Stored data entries
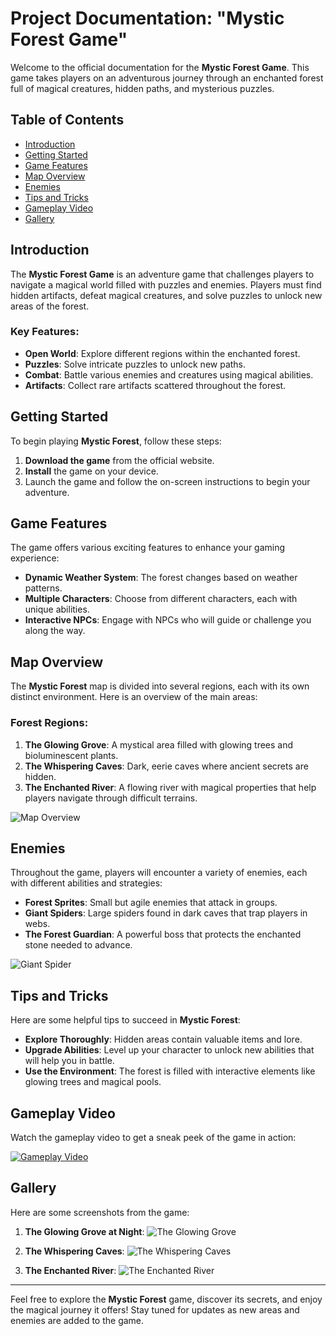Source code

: # Project Documentation: "Mystic Forest Game"

Welcome to the official documentation for the **Mystic Forest Game**. This game takes players on an adventurous journey through an enchanted forest full of magical creatures, hidden paths, and mysterious puzzles.

## Table of Contents

- [Introduction](#introduction)
- [Getting Started](#getting-started)
- [Game Features](#game-features)
- [Map Overview](#map-overview)
- [Enemies](#enemies)
- [Tips and Tricks](#tips-and-tricks)
- [Gameplay Video](#gameplay-video)
- [Gallery](#gallery)

## Introduction

The **Mystic Forest Game** is an adventure game that challenges players to navigate a magical world filled with puzzles and enemies. Players must find hidden artifacts, defeat magical creatures, and solve puzzles to unlock new areas of the forest.

### Key Features:
- **Open World**: Explore different regions within the enchanted forest.
- **Puzzles**: Solve intricate puzzles to unlock new paths.
- **Combat**: Battle various enemies and creatures using magical abilities.
- **Artifacts**: Collect rare artifacts scattered throughout the forest.

## Getting Started

To begin playing **Mystic Forest**, follow these steps:

1. **Download the game** from the official website.
2. **Install** the game on your device.
3. Launch the game and follow the on-screen instructions to begin your adventure.

## Game Features

The game offers various exciting features to enhance your gaming experience:
- **Dynamic Weather System**: The forest changes based on weather patterns.
- **Multiple Characters**: Choose from different characters, each with unique abilities.
- **Interactive NPCs**: Engage with NPCs who will guide or challenge you along the way.

## Map Overview

The **Mystic Forest** map is divided into several regions, each with its own distinct environment. Here is an overview of the main areas:

### Forest Regions:
1. **The Glowing Grove**: A mystical area filled with glowing trees and bioluminescent plants.
2. **The Whispering Caves**: Dark, eerie caves where ancient secrets are hidden.
3. **The Enchanted River**: A flowing river with magical properties that help players navigate through difficult terrains.

![Map Overview](https://www.example.com/path-to-your-image/forest-map.jpg)

## Enemies

Throughout the game, players will encounter a variety of enemies, each with different abilities and strategies:

- **Forest Sprites**: Small but agile enemies that attack in groups.
- **Giant Spiders**: Large spiders found in dark caves that trap players in webs.
- **The Forest Guardian**: A powerful boss that protects the enchanted stone needed to advance.

![Giant Spider](https://www.example.com/path-to-your-image/giant-spider.jpg)

## Tips and Tricks

Here are some helpful tips to succeed in **Mystic Forest**:

- **Explore Thoroughly**: Hidden areas contain valuable items and lore.
- **Upgrade Abilities**: Level up your character to unlock new abilities that will help you in battle.
- **Use the Environment**: The forest is filled with interactive elements like glowing trees and magical pools.

## Gameplay Video

Watch the gameplay video to get a sneak peek of the game in action:

[![Gameplay Video](https://img.youtube.com/vi/dQw4w9WgXcQ/0.jpg)](https://www.youtube.com/watch?v=dQw4w9WgXcQ)

## Gallery

Here are some screenshots from the game:

1. **The Glowing Grove at Night**:
   ![The Glowing Grove](https://www.example.com/path-to-your-image/glowing-grove.jpg)
   
2. **The Whispering Caves**:
   ![The Whispering Caves](https://www.example.com/path-to-your-image/whispering-caves.jpg)

3. **The Enchanted River**:
   ![The Enchanted River](https://www.example.com/path-to-your-image/enchanted-river.jpg)

---

Feel free to explore the **Mystic Forest** game, discover its secrets, and enjoy the magical journey it offers! Stay tuned for updates as new areas and enemies are added to the game.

Work required
Exclude images. Return the data above verbatim.

Worked solution
Source code

: # Project Documentation: "Mystic Forest Game"

Welcome to the official documentation for the **Mystic Forest Game**. This game takes players on an adventurous journey through an enchanted forest full of magical creatures, hidden paths, and mysterious puzzles.

## Table of Contents

- [Introduction](#introduction)
- [Getting Started](#getting-started)
- [Game Features](#game-features)
- [Map Overview](#map-overview)
- [Enemies](#enemies)
- [Tips and Tricks](#tips-and-tricks)
- [Gameplay Video](#gameplay-video)
- [Gallery](#gallery)

## Introduction

The **Mystic Forest Game** is an adventure game that challenges players to navigate a magical world filled with puzzles and enemies. Players must find hidden artifacts, defeat magical creatures, and solve puzzles to unlock new areas of the forest.

### Key Features:
- **Open World**: Explore different regions within the enchanted forest.
- **Puzzles**: Solve intricate puzzles to unlock new paths.
- **Combat**: Battle various enemies and creatures using magical abilities.
- **Artifacts**: Collect rare artifacts scattered throughout the forest.

## Getting Started

To begin playing **Mystic Forest**, follow these steps:

1. **Download the game** from the official website.
2. **Install** the game on your device.
3. Launch the game and follow the on-screen instructions to begin your adventure.

## Game Features

The game offers various exciting features to enhance your gaming experience:
- **Dynamic Weather System**: The forest changes based on weather patterns.
- **Multiple Characters**: Choose from different characters, each with unique abilities.
- **Interactive NPCs**: Engage with NPCs who will guide or challenge you along the way.

## Map Overview

The **Mystic Forest** map is divided into several regions, each with its own distinct environment. Here is an overview of the main areas:

### Forest Regions:
1. **The Glowing Grove**: A mystical area filled with glowing trees and bioluminescent plants.
2. **The Whispering Caves**: Dark, eerie caves where ancient secrets are hidden.
3. **The Enchanted River**: A flowing river with magical properties that help players navigate through difficult terrains.

![Map Overview](https://www.example.com/path-to-your-image/forest-map.jpg)

## Enemies

Throughout the game, players will encounter a variety of enemies, each with different abilities and strategies:

- **Forest Sprites**: Small but agile enemies that attack in groups.
- **Giant Spiders**: Large spiders found in dark caves that trap players in webs.
- **The Forest Guardian**: A powerful boss that protects the enchanted stone needed to advance.

![Giant Spider](https://www.example.com/path-to-your-image/giant-spider.jpg)

## Tips and Tricks

Here are some helpful tips to succeed in **Mystic Forest**:

- **Explore Thoroughly**: Hidden areas contain valuable items and lore.
- **Upgrade Abilities**: Level up your character to unlock new abilities that will help you in battle.
- **Use the Environment**: The forest is filled with interactive elements like glowing trees and magical pools.

## Gameplay Video

Watch the gameplay video to get a sneak peek of the game in action:

[![Gameplay Video](https://img.youtube.com/vi/dQw4w9WgXcQ/0.jpg)](https://www.youtube.com/watch?v=dQw4w9WgXcQ)

## Gallery

Here are some screenshots from the game:

1. **The Glowing Grove at Night**:
   ![The Glowing Grove](https://www.example.com/path-to-your-image/glowing-grove.jpg)
   
2. **The Whispering Caves**:
   ![The Whispering Caves](https://www.example.com/path-to-your-image/whispering-caves.jpg)

3. **The Enchanted River**:
   ![The Enchanted River](https://www.example.com/path-to-your-image/enchanted-river.jpg)

---

Feel free to explore the **Mystic Forest** game, discover its secrets, and enjoy the magical journey it offers! Stay tuned for updates as new areas and enemies are added to the game.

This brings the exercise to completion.